The secret, however, might be the big man himself. A client recently asked him could he retain the same successful culture that was established by a core group of 10 people now that they’ve expanded to more than 50. Gimbel’s candid answer: “You’re fighting to keep a culture that’s long since gone.”
He might as well have said wax on, wax off, young grasshopper.
LaSalle Network has also needed to evolve: in the past two years they’ve gone from employing 65 people to 140; and doubling in revenue no less than every four years. The office guru needed to heed his own advice.
The answer to Gimbel’s success might lie in the past, on a quote etched in stone. At the University of Colorado, the Norlin Library was named in honor of George Norlin, a former president of the University. And above that library’s pillared entrance, is a quote attributed to Norlin himself: “Who knows only his own generation remains always a child.”
As a young man attending that school to the present, the quote resonates with Gimbel.

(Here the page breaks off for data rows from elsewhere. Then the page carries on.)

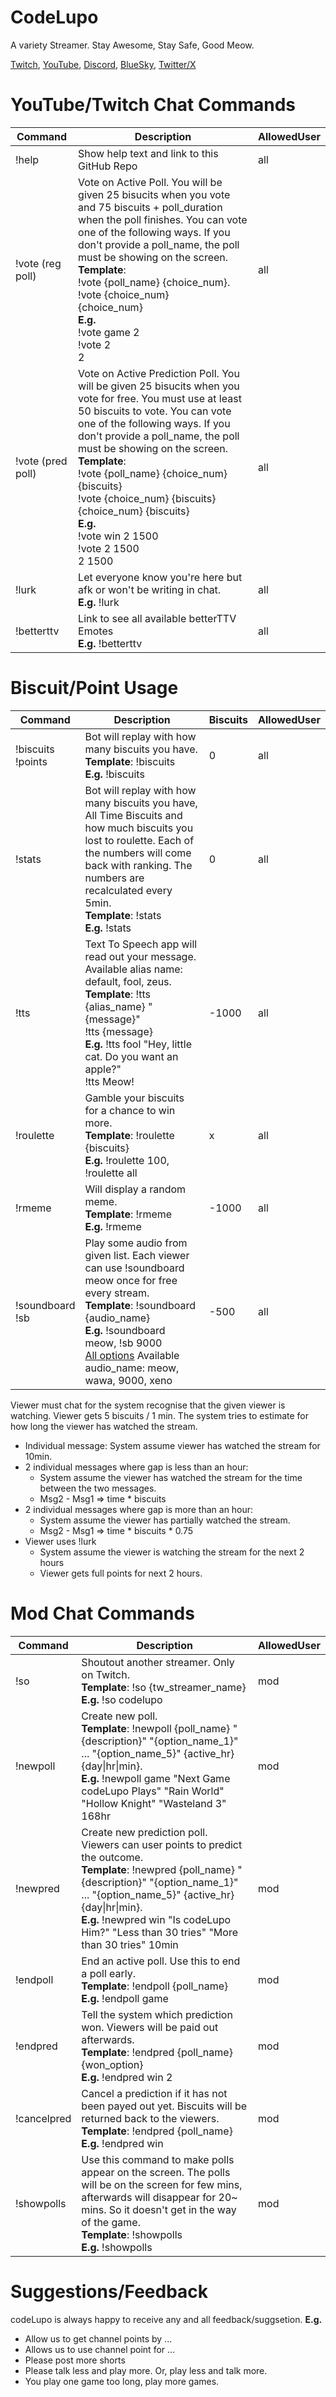 # CodeLupo
A variety Streamer. Stay Awesome, Stay Safe, Good Meow.

[Twitch](https://www.twitch.tv/codelupo), [YouTube](https://www.youtube.com/@codelupo), [Discord](https://discord.com/invite/B6dZ9DZS7q), [BlueSky](https://bsky.app/profile/codelupo.bsky.social), [Twitter/X](https://www.twitter.com/codelupo)

# YouTube/Twitch Chat Commands
| Command | Description | AllowedUser | 
| -------- | ------- | ------- |
| !help | Show help text and link to this GitHub Repo | all |
| !vote (reg poll) | Vote on Active Poll. You will be given 25 bisucits when you vote and 75 biscuits + poll_duration when the poll finishes. You can vote one of the following ways. If you don't provide a poll_name, the poll must be showing on the screen. <br />**Template**:  <br /> !vote {poll_name} {choice_num}. <br /> !vote {choice_num}  <br /> {choice_num} <br /> **E.g.** <br /> !vote game 2 <br /> !vote 2 <br /> 2 | all |
| !vote (pred poll) | Vote on Active Prediction Poll. You will be given 25 bisucits when you vote for free. You must use at least 50 biscuits to vote. You can vote one of the following ways. If you don't provide a poll_name, the poll must be showing on the screen. <br /> **Template**: <br />  !vote {poll_name} {choice_num} {biscuits} <br /> !vote {choice_num} {biscuits} <br /> {choice_num} {biscuits} <br /> **E.g.** <br /> !vote win 2 1500 <br /> !vote 2 1500  <br /> 2 1500  | all |
| !lurk | Let everyone know you're here but afk or won't be writing in chat. <br />**E.g.** !lurk | all |
| !betterttv | Link to see all available betterTTV Emotes <br />**E.g.** !betterttv | all |


# Biscuit/Point Usage
| Command | Description | Biscuits | AllowedUser | 
| -------- | ------- | ------- | ------- |
| !biscuits <br/> !points | Bot will replay with how many biscuits you have. <br/> **Template**: !biscuits <br/> **E.g.** !biscuits | 0 | all |
| !stats | Bot will replay with how many biscuits you have, All Time Biscuits and how much biscuits you lost to roulette. Each of the numbers will come back with ranking. The numbers are recalculated every 5min. <br/> **Template**: !stats <br/> **E.g.** !stats | 0 | all |
| !tts | Text To Speech app will read out your message. Available alias name: default, fool, zeus. <br/> **Template**: !tts {alias_name} "{message}" <br/> !tts {message} <br/> **E.g.** !tts fool "Hey, little cat. Do you want an apple?" <br/> !tts Meow!  | -1000 | all |
| !roulette | Gamble your biscuits for a chance to win more. <br/> **Template**: !roulette {biscuits} <br/> **E.g.** !roulette 100, !roulette all | x | all |
| !rmeme | Will display a random meme. <br/> **Template**: !rmeme <br/> **E.g.** !rmeme | -1000 | all |
| !soundboard <br/> !sb   | Play some audio from given list. Each viewer can use !soundboard meow once for free every stream.  <br/> **Template**: !soundboard {audio_name} <br/> **E.g.** !soundboard meow, !sb 9000 <br/> [All options](soundboard/README.md) Available audio_name: meow, wawa, 9000, xeno | -500 | all |


Viewer must chat for the system recognise that the given viewer is watching. Viewer gets 5 biscuits / 1 min. The system tries to estimate for how long the viewer has watched the stream.
- Individual message: System assume viewer has watched the stream for 10min.
- 2 individual messages where gap is less than an hour:
  - System assume the viewer has watched the stream for the time between the two messages. 
  - Msg2 - Msg1 => time * biscuits 
- 2 individual messages where gap is more than an hour:
  - System assume the viewer has partially watched the stream.
  - Msg2 - Msg1 => time * biscuits * 0.75
- Viewer uses !lurk
  - System assume the viewer is watching the stream for the next 2 hours
  - Viewer gets full points for next 2 hours.

# Mod Chat Commands
| Command | Description | AllowedUser | 
| -------- | ------- | ------- |
| !so | Shoutout another streamer. Only on Twitch. <br/> **Template**: !so {tw_streamer_name} <br/> **E.g.** !so codelupo | mod |
| !newpoll | Create new poll. <br />**Template**: !newpoll {poll_name} "{description}" "{option_name_1}" ... "{option_name_5}" {active_hr}{day\|hr\|min}. <br />**E.g.** !newpoll game "Next Game codeLupo Plays" "Rain World" "Hollow Knight" "Wasteland 3" 168hr  | mod |
| !newpred | Create new prediction poll. Viewers can user points to predict the outcome. <br />**Template**: !newpred {poll_name} "{description}" "{option_name_1}" ... "{option_name_5}" {active_hr}{day\|hr\|min}. <br />**E.g.** !newpred win "Is codeLupo Him?" "Less than 30 tries" "More than 30 tries" 10min | mod |
| !endpoll | End an active poll. Use this to end a poll early. <br />**Template**: !endpoll {poll_name} <br />**E.g.** !endpoll game | mod |
| !endpred | Tell the system which prediction won. Viewers will be paid out afterwards. <br />**Template**: !endpred {poll_name} {won_option} <br />**E.g.** !endpred win 2 | mod |
| !cancelpred | Cancel a prediction if it has not been payed out yet. Biscuits will be returned back to the viewers. <br />**Template**: !endpred {poll_name} <br />**E.g.** !endpred win | mod |
| !showpolls | Use this command to make polls appear on the screen. The polls will be on the screen for few mins, afterwards will disappear for 20~ mins. So it doesn't get in the way of the game. <br /> **Template**: !showpolls <br />**E.g.** !showpolls | mod |

# Suggestions/Feedback
codeLupo is always happy to receive any and all feedback/suggsetion. **E.g.** 
- Allow us to get channel points by ...
- Allows us to use channel point for ...
- Please post more shorts
- Please talk less and play more. Or, play less and talk more.
- You play one game too long, play more games.
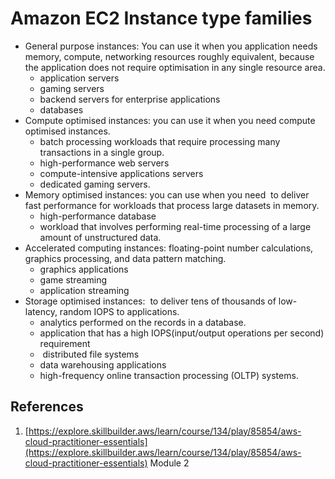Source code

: # Amazon EC2 Instance type families
- General purpose instances: You can use it when you application needs memory, compute, networking resources roughly equivalent, because the application does not require optimisation in any single resource area.
	- application servers
	- gaming servers
	- backend servers for enterprise applications
	- databases
- Compute optimised instances: you can use it when you need compute optimised instances. 
	- batch processing workloads that require processing many transactions in a single group.
	- high-performance web servers
	- compute-intensive applications servers
	- dedicated gaming servers.
- Memory optimised instances: you can use when you need  to deliver fast performance for workloads that process large datasets in memory.
	- high-performance database 
	- workload that involves performing real-time processing of a large amount of unstructured data. 
- Accelerated computing instances: floating-point number calculations, graphics processing, and data pattern matching.
	- graphics applications
	- game streaming
	- application streaming
- Storage optimised instances:  to deliver tens of thousands of low-latency, random IOPS to applications.
	- analytics performed on the records in a database.
	- application that has a high IOPS(input/output operations per second) requirement
	-  distributed file systems
	- data warehousing applications
	- high-frequency online transaction processing (OLTP) systems.

## References
1. [https://explore.skillbuilder.aws/learn/course/134/play/85854/aws-cloud-practitioner-essentials](https://explore.skillbuilder.aws/learn/course/134/play/85854/aws-cloud-practitioner-essentials) Module 2
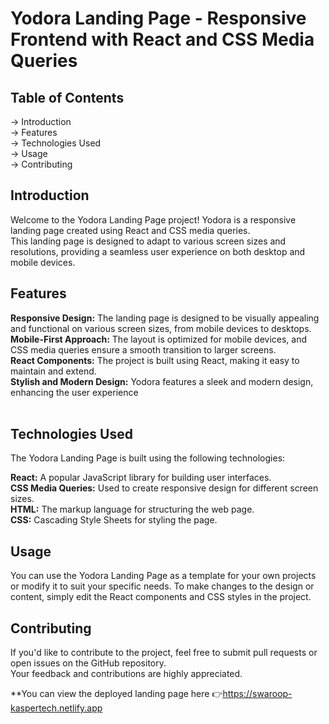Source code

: # Yodora Landing Page - Responsive Frontend with React and CSS Media Queries

## Table of Contents

-> Introduction <br>
-> Features<br>
-> Technologies Used<br>
-> Usage<br>
-> Contributing<br>

## Introduction
Welcome to the Yodora Landing Page project! Yodora is a responsive landing page created using React and CSS media queries. <br>This landing page is designed to adapt to various screen sizes and resolutions, providing a seamless user experience on both desktop and mobile devices.

## Features
**Responsive Design:** The landing page is designed to be visually appealing and functional on various screen sizes, from mobile devices to desktops.<br>
**Mobile-First Approach:** The layout is optimized for mobile devices, and CSS media queries ensure a smooth transition to larger screens.<br>
**React Components:** The project is built using React, making it easy to maintain and extend.<br>
**Stylish and Modern Design:** Yodora features a sleek and modern design, enhancing the user experience<br>
<br>
## Technologies Used
The Yodora Landing Page is built using the following technologies:<br>

**React:** A popular JavaScript library for building user interfaces.<br>
**CSS Media Queries:** Used to create responsive design for different screen sizes.<br>
**HTML:** The markup language for structuring the web page.<br>
**CSS:** Cascading Style Sheets for styling the page.<br>

## Usage
You can use the Yodora Landing Page as a template for your own projects or modify it to suit your specific needs. To make changes to the design or content, simply edit the React components and CSS styles in the project.

## Contributing
If you'd like to contribute to the project, feel free to submit pull requests or open issues on the GitHub repository. <br>
Your feedback and contributions are highly appreciated.

**You can view the deployed landing page here 👉https://swaroop-kaspertech.netlify.app 

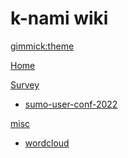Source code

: # k-nami wiki

<!-- [gimmick:themechooser](Choose theme) -->

[gimmick:theme](cyborg)

[Home](index.md)

[Survey]()

  * [sumo-user-conf-2022](survey/sumo_user_conf_2022.md)

<!-- [Projects]()


[Programming]()

[Command]()

[Hardware]() -->

[misc]()

  * [wordcloud](misc/wordcloud.md)
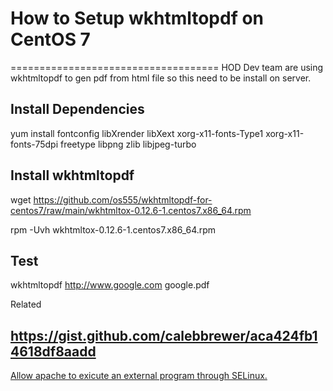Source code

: 
# How to Setup wkhtmltopdf on CentOS 7
====================================
HOD Dev team are using wkhtmltopdf to gen pdf from html file so this need to be install on server.


Install Dependencies
--------------------

  yum install fontconfig libXrender libXext xorg-x11-fonts-Type1 xorg-x11-fonts-75dpi freetype libpng zlib libjpeg-turbo
  
Install wkhtmltopdf
-------------------
  
  wget https://github.com/os555/wkhtmltopdf-for-centos7/raw/main/wkhtmltox-0.12.6-1.centos7.x86_64.rpm
  
  rpm -Uvh wkhtmltox-0.12.6-1.centos7.x86_64.rpm
  
Test
----

  wkhtmltopdf http://www.google.com google.pdf
  
Related

https://gist.github.com/calebbrewer/aca424fb14618df8aadd
-------
[Allow apache to exicute an external program through SELinux.](https://gist.github.com/calebbrewer/e2f29dfe571aa8d1161a#file-stop-selinux-from-blocking-apache-external-program-execution-md)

For Gimbel, his managerial interpretation of that quote means listening and understanding office culture. Being present—physically and mentally—as much as possible. It also means instituting sunrise yoga instead of just office happy hours, so that each generation of employees has something they can relate to, can feel inspired by. In that way, Gimbel hopes to avoid a collective state of ennui.
This refreshing of the company’s culture button—keeping things fresh, buoyant, and modern—is not without its own accolades. Gimbel has been honored on Crain’s Chicago Business 40 Under 40 and was inducted in the Chicago Area Entrepreneurship Hall of Fame. He’s also been featured on The Today Show, Fox and Friends, and Fox Business; and in 2008 and 2009, he was nominated for the Ernst & Young Entrepreneur of the Year award.
And yet being an entrepreneur wasn’t always what he aspired to be.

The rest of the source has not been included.